Data records

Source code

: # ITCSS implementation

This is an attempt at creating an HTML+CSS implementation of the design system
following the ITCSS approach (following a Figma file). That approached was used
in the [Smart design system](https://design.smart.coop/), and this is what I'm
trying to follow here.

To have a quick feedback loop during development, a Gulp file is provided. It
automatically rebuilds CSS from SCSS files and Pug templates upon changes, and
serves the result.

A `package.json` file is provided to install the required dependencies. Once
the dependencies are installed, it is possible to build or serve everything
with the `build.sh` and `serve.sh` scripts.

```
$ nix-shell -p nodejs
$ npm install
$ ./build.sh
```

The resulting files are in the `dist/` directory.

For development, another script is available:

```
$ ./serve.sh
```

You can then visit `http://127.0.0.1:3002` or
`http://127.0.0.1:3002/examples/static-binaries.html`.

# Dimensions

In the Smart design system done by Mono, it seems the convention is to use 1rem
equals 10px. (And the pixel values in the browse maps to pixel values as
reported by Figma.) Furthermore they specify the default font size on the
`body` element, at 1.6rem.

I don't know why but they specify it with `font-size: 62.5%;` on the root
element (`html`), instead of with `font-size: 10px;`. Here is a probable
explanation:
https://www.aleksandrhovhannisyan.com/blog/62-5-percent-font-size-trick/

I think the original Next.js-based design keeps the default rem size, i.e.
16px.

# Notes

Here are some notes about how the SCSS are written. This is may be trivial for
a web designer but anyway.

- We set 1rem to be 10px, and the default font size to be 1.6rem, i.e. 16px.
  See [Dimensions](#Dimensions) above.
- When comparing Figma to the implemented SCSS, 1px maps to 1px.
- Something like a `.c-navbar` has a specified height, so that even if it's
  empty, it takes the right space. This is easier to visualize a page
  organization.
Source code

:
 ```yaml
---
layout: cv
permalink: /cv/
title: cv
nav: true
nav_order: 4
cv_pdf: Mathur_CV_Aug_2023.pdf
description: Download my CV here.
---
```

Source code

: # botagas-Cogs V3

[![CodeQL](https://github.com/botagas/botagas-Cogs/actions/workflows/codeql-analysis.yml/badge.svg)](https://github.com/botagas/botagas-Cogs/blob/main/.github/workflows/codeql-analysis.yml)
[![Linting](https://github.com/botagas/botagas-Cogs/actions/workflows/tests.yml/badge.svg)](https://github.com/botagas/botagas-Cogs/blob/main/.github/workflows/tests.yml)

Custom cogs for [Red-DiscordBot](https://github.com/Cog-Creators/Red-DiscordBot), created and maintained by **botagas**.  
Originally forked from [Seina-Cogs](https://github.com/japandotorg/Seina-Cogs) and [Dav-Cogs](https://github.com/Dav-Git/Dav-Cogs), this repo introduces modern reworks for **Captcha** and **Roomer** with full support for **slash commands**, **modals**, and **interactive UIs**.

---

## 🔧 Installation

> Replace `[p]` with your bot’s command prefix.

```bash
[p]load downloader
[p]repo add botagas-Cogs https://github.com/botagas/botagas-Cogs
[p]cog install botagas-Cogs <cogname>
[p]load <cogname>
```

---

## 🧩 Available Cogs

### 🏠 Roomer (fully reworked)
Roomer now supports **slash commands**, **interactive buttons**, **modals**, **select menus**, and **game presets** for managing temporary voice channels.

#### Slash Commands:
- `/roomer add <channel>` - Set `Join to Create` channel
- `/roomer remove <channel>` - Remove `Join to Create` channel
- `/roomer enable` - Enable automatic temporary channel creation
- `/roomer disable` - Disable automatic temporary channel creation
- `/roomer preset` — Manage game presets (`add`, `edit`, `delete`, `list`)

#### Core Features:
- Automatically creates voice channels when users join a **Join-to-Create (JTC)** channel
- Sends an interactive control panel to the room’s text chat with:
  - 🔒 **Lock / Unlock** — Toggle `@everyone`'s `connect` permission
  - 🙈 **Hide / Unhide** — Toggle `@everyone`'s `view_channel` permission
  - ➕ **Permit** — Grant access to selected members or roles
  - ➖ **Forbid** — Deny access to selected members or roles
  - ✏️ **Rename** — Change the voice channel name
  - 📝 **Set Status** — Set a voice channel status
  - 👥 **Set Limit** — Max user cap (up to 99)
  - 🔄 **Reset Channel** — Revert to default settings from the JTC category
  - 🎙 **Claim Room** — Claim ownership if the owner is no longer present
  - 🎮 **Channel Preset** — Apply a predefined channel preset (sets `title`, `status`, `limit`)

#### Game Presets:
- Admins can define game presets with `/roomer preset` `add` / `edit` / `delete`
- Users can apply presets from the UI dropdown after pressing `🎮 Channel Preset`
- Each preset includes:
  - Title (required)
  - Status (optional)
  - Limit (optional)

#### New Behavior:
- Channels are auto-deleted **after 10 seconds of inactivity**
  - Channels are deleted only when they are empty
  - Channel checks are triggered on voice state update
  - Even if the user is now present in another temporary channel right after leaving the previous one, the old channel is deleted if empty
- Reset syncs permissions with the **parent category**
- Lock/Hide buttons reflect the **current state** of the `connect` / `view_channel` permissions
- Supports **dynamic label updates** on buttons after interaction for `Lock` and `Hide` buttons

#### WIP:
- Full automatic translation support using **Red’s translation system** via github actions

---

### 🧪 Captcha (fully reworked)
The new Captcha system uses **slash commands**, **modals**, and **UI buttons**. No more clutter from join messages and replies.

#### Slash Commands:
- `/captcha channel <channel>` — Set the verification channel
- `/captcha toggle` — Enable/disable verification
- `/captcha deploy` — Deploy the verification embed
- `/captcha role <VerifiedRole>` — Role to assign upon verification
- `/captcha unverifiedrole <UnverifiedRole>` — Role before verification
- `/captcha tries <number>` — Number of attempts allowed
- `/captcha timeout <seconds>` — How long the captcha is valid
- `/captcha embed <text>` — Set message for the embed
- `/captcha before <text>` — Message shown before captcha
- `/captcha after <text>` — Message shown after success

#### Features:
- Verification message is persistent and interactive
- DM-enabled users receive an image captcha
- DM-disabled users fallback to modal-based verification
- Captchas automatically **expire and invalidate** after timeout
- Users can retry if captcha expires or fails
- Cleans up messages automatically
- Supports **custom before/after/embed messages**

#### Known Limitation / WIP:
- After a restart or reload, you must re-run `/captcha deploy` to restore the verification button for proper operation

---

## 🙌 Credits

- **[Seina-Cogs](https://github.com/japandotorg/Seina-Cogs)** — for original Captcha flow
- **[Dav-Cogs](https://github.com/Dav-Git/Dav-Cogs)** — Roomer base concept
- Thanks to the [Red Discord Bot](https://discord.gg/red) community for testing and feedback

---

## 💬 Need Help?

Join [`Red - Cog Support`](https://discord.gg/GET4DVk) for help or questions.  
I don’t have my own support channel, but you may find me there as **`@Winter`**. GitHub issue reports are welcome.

---

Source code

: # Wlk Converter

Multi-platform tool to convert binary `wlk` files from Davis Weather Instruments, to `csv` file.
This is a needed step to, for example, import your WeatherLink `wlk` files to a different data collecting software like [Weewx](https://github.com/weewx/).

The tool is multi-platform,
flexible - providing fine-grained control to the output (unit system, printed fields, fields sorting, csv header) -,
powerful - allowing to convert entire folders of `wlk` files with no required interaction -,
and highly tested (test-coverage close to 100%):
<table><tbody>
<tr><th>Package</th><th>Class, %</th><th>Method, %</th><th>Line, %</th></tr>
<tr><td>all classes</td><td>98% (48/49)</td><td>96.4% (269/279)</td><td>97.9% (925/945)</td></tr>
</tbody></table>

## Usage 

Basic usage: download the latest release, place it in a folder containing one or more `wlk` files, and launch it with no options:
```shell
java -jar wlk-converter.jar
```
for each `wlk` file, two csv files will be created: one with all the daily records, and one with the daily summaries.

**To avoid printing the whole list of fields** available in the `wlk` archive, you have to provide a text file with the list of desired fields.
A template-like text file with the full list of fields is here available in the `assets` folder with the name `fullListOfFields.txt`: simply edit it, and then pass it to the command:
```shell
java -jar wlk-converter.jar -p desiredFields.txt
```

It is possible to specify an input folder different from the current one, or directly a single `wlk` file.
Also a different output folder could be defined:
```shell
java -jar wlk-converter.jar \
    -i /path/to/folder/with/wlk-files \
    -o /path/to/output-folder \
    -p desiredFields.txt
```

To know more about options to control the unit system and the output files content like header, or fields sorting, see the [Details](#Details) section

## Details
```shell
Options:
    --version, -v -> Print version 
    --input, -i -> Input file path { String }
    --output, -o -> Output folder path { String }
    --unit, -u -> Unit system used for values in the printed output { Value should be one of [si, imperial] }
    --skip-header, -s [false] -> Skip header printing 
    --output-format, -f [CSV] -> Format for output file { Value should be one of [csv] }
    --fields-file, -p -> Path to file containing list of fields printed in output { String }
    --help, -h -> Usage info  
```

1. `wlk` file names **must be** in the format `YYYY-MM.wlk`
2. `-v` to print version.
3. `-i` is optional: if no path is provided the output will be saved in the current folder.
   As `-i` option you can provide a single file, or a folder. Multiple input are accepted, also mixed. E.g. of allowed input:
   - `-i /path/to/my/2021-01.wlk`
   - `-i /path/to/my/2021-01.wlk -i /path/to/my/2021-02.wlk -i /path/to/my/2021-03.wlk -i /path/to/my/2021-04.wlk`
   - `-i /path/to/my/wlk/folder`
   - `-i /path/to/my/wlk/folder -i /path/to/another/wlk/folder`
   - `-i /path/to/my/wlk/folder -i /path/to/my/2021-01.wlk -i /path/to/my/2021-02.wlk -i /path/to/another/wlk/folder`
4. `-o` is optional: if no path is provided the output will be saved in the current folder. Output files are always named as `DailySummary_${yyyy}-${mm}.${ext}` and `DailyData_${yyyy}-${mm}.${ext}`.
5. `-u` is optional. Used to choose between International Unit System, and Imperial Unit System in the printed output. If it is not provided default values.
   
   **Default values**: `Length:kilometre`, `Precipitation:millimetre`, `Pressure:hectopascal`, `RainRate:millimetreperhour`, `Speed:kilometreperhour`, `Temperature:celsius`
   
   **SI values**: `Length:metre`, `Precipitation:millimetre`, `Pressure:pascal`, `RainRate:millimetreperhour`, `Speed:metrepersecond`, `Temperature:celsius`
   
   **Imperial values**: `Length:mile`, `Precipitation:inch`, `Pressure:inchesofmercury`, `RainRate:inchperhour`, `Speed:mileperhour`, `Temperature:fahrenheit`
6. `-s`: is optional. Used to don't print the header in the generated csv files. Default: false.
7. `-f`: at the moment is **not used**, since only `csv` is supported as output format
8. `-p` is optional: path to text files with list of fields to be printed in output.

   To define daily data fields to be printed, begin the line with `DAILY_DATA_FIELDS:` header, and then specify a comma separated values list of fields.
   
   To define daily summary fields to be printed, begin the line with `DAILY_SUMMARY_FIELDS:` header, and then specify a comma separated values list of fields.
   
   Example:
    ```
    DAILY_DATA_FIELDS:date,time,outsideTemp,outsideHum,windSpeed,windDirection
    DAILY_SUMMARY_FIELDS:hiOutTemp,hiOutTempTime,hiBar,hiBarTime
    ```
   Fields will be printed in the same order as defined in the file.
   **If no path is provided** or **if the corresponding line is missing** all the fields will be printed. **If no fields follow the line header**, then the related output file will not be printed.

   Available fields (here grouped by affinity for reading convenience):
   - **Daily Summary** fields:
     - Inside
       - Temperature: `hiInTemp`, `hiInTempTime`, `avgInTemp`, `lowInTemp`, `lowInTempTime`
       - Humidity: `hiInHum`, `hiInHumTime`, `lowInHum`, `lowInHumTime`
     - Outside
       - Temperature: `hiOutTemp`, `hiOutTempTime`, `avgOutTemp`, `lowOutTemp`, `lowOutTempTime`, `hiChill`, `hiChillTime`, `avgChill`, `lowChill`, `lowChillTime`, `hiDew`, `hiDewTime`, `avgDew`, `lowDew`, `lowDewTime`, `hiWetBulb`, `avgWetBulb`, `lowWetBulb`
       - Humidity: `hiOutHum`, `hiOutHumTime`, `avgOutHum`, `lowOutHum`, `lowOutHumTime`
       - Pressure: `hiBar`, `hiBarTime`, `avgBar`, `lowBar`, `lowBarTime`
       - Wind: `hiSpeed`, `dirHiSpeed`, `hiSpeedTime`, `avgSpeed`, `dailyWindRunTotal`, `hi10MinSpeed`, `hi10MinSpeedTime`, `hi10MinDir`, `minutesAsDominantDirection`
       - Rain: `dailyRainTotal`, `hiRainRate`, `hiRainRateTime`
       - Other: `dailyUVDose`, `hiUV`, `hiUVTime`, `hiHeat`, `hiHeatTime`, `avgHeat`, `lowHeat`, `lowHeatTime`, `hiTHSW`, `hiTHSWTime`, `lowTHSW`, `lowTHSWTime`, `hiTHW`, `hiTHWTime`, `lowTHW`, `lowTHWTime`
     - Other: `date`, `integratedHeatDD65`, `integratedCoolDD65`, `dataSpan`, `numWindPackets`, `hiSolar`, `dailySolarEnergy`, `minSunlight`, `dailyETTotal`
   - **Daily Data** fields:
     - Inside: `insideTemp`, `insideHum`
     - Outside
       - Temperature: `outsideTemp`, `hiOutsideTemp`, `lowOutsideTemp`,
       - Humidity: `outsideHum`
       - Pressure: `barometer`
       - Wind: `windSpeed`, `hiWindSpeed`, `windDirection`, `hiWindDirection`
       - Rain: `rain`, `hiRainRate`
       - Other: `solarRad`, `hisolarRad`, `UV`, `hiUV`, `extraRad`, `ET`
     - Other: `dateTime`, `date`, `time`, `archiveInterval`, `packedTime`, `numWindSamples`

*TASK ITEM*: What lines of the data contain the string "have"? List them.

*ANSWER TO THIS TASK*:
To have a quick feedback loop during development, a Gulp file is provided. It
I don’t have my own support channel, but you may find me there as **`@Winter`**. GitHub issue reports are welcome.
**To avoid printing the whole list of fields** available in the `wlk` archive, you have to provide a text file with the list of desired fields.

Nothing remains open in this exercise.